◆ **Task prompt**:
Look through the material below. Copy every line with the string "CardTitle" in it.
════════════════════
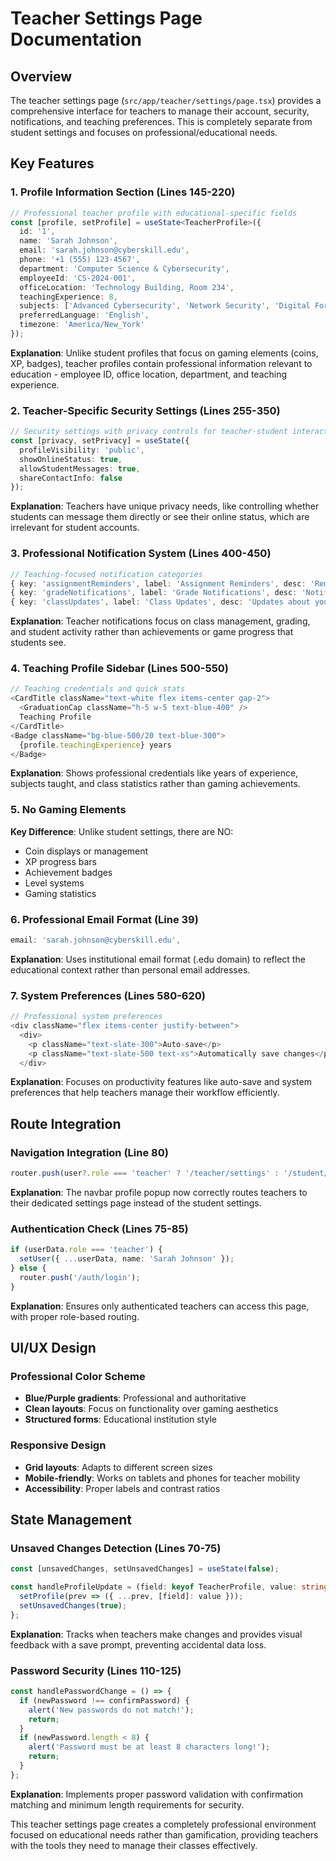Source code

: # Teacher Settings Page Documentation

## Overview
The teacher settings page (`src/app/teacher/settings/page.tsx`) provides a comprehensive interface for teachers to manage their account, security, notifications, and teaching preferences. This is completely separate from student settings and focuses on professional/educational needs.

## Key Features

### 1. Profile Information Section (Lines 145-220)
```typescript
// Professional teacher profile with educational-specific fields
const [profile, setProfile] = useState<TeacherProfile>({
  id: '1',
  name: 'Sarah Johnson',
  email: 'sarah.johnson@cyberskill.edu',
  phone: '+1 (555) 123-4567',
  department: 'Computer Science & Cybersecurity',
  employeeId: 'CS-2024-001',
  officeLocation: 'Technology Building, Room 234',
  teachingExperience: 8,
  subjects: ['Advanced Cybersecurity', 'Network Security', 'Digital Forensics'],
  preferredLanguage: 'English',
  timezone: 'America/New_York'
});
```

**Explanation**: Unlike student profiles that focus on gaming elements (coins, XP, badges), teacher profiles contain professional information relevant to education - employee ID, office location, department, and teaching experience.

### 2. Teacher-Specific Security Settings (Lines 255-350)
```typescript
// Security settings with privacy controls for teacher-student interactions
const [privacy, setPrivacy] = useState({
  profileVisibility: 'public',
  showOnlineStatus: true,
  allowStudentMessages: true,
  shareContactInfo: false
});
```

**Explanation**: Teachers have unique privacy needs, like controlling whether students can message them directly or see their online status, which are irrelevant for student accounts.

### 3. Professional Notification System (Lines 400-450)
```typescript
// Teaching-focused notification categories
{ key: 'assignmentReminders', label: 'Assignment Reminders', desc: 'Reminders about assignment deadlines' },
{ key: 'gradeNotifications', label: 'Grade Notifications', desc: 'Notifications when students submit work' },
{ key: 'classUpdates', label: 'Class Updates', desc: 'Updates about your classes and students' },
```

**Explanation**: Teacher notifications focus on class management, grading, and student activity rather than achievements or game progress that students see.

### 4. Teaching Profile Sidebar (Lines 500-550)
```typescript
// Teaching credentials and quick stats
<CardTitle className="text-white flex items-center gap-2">
  <GraduationCap className="h-5 w-5 text-blue-400" />
  Teaching Profile
</CardTitle>
<Badge className="bg-blue-500/20 text-blue-300">
  {profile.teachingExperience} years
</Badge>
```

**Explanation**: Shows professional credentials like years of experience, subjects taught, and class statistics rather than gaming achievements.

### 5. No Gaming Elements
**Key Difference**: Unlike student settings, there are NO:
- Coin displays or management
- XP progress bars
- Achievement badges
- Level systems
- Gaming statistics

### 6. Professional Email Format (Line 39)
```typescript
email: 'sarah.johnson@cyberskill.edu',
```

**Explanation**: Uses institutional email format (.edu domain) to reflect the educational context rather than personal email addresses.

### 7. System Preferences (Lines 580-620)
```typescript
// Professional system preferences
<div className="flex items-center justify-between">
  <div>
    <p className="text-slate-300">Auto-save</p>
    <p className="text-slate-500 text-xs">Automatically save changes</p>
  </div>
```

**Explanation**: Focuses on productivity features like auto-save and system preferences that help teachers manage their workflow efficiently.

## Route Integration

### Navigation Integration (Line 80)
```typescript
router.push(user?.role === 'teacher' ? '/teacher/settings' : '/student/settings');
```

**Explanation**: The navbar profile popup now correctly routes teachers to their dedicated settings page instead of the student settings.

### Authentication Check (Lines 75-85)
```typescript
if (userData.role === 'teacher') {
  setUser({ ...userData, name: 'Sarah Johnson' });
} else {
  router.push('/auth/login');
}
```

**Explanation**: Ensures only authenticated teachers can access this page, with proper role-based routing.

## UI/UX Design

### Professional Color Scheme
- **Blue/Purple gradients**: Professional and authoritative
- **Clean layouts**: Focus on functionality over gaming aesthetics
- **Structured forms**: Educational institution style

### Responsive Design
- **Grid layouts**: Adapts to different screen sizes
- **Mobile-friendly**: Works on tablets and phones for teacher mobility
- **Accessibility**: Proper labels and contrast ratios

## State Management

### Unsaved Changes Detection (Lines 70-75)
```typescript
const [unsavedChanges, setUnsavedChanges] = useState(false);

const handleProfileUpdate = (field: keyof TeacherProfile, value: string | number | string[]) => {
  setProfile(prev => ({ ...prev, [field]: value }));
  setUnsavedChanges(true);
};
```

**Explanation**: Tracks when teachers make changes and provides visual feedback with a save prompt, preventing accidental data loss.

### Password Security (Lines 110-125)
```typescript
const handlePasswordChange = () => {
  if (newPassword !== confirmPassword) {
    alert('New passwords do not match!');
    return;
  }
  if (newPassword.length < 8) {
    alert('Password must be at least 8 characters long!');
    return;
  }
};
```

**Explanation**: Implements proper password validation with confirmation matching and minimum length requirements for security.

This teacher settings page creates a completely professional environment focused on educational needs rather than gamification, providing teachers with the tools they need to manage their classes effectively. 
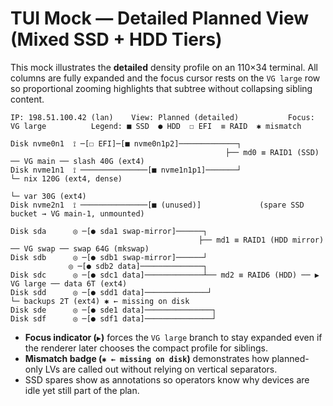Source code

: # TUI Mock — Detailed Planned View (Mixed SSD + HDD Tiers)

This mock illustrates the **detailed** density profile on an 110×34 terminal. All columns are fully expanded and the focus cursor rests on the `VG large` row so proportional zooming highlights that subtree without collapsing sibling content.

```
IP: 198.51.100.42 (lan)    View: Planned (detailed)           Focus: VG large          Legend: ■ SSD  ● HDD  ☐ EFI  ≡ RAID  ✱ mismatch

Disk nvme0n1  ⟟ ─[☐ EFI]─[■ nvme0n1p2]─────────────┐
                                                ├── md0 ≡ RAID1 (SSD) ── VG main ── slash 40G (ext4)
Disk nvme1n1  ⟟ ───────────────[■ nvme1n1p1]───────┘                         └─ nix 120G (ext4, dense)
                                                                             └─ var 30G (ext4)
Disk nvme2n1  ⟟ ───────────────[■ (unused)]             (spare SSD bucket → VG main-1, unmounted)

Disk sda      ◎ ─[● sda1 swap-mirror]──────┐
                                          ├── md1 ≡ RAID1 (HDD mirror) ── VG swap ── swap 64G (mkswap)
Disk sdb      ◎ ─[● sdb1 swap-mirror]──────┘
             ◎ ─[● sdb2 data]──────────────┐
Disk sdc      ◎ ─[● sdc1 data]─────────────┴── md2 ≡ RAID6 (HDD) ── ▶ VG large ── data 6T (ext4)
Disk sdd      ◎ ─[● sdd1 data]──────────────┘                         └─ backups 2T (ext4) ✱ ← missing on disk
Disk sde      ◎ ─[● sde1 data]───────────────┐
Disk sdf      ◎ ─[● sdf1 data]───────────────┘
```

* **Focus indicator (`▶`)** forces the `VG large` branch to stay expanded even if the renderer later chooses the compact profile for siblings.
* **Mismatch badge (`✱ ← missing on disk`)** demonstrates how planned-only LVs are called out without relying on vertical separators.
* SSD spares show as annotations so operators know why devices are idle yet still part of the plan.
════════════════════
◆ **Answer box**:
<CardTitle className="text-white flex items-center gap-2">
</CardTitle>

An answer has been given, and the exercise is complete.